A senior student will take you to a treatment room where you are asked to discuss your symptoms in some detail.  Then more general aspects relating to health are discussed, including any past injuries or illnesses, and ‘environmental’ factors (for example hobbies and work activities). All this information, which is called a ‘case history’, is noted and considered.

You will then examined physically.  This will include a detailed analysis of the spine, by looking, *touching and moving it. The spine is almost always examined, no matter where your symptoms are, as it is vital in integrating your functional health. Other areas of the body may also be examined, particularly if you are experiencing symptoms there. In order to carry out an examination, the student needs to be able to see the spine, which requires patients to remove outer clothing (down to underwear).

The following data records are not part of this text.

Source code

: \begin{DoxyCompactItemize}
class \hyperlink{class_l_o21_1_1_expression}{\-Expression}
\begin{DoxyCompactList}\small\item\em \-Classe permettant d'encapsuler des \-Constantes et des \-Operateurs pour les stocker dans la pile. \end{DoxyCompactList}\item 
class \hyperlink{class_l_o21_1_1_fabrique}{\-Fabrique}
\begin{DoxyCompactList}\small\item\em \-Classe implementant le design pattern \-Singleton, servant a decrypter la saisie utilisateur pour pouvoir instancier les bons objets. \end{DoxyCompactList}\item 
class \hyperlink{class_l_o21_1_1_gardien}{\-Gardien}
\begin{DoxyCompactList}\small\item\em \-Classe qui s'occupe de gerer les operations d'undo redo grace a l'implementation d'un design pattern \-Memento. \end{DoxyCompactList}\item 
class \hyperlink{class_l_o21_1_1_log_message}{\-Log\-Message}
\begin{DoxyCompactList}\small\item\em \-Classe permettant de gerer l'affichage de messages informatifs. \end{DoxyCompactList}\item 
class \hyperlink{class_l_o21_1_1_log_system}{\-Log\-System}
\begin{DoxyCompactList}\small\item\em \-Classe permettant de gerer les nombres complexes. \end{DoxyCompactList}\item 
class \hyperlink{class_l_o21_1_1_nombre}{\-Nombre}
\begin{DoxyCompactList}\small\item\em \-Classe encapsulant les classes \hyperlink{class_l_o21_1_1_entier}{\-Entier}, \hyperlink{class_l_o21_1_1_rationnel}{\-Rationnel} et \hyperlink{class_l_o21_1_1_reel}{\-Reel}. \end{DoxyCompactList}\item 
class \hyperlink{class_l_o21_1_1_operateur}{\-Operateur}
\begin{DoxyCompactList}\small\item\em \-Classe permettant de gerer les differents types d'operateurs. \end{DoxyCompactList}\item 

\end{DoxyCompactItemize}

Some additional tests may be conducted if indicated, for example taking blood pressure or listening to the heart and lungs. If more specialist tests are required, for example blood tests or scans, you will be referred back to your GP for their help.
Having gathered lots of valuable information the student will consult the Supervising Osteopath and together they decide on the best course of action, and discuss this with you.  Providing you are in agreement, a treatment protocol can then be implemented. Most of the treatment approaches are manual, hands on approaches. The student will also offer guidance and advice.

*Osteopaths spend years developing a very skilled sense of touch, called palpation. This is used in both diagnosis and treatment.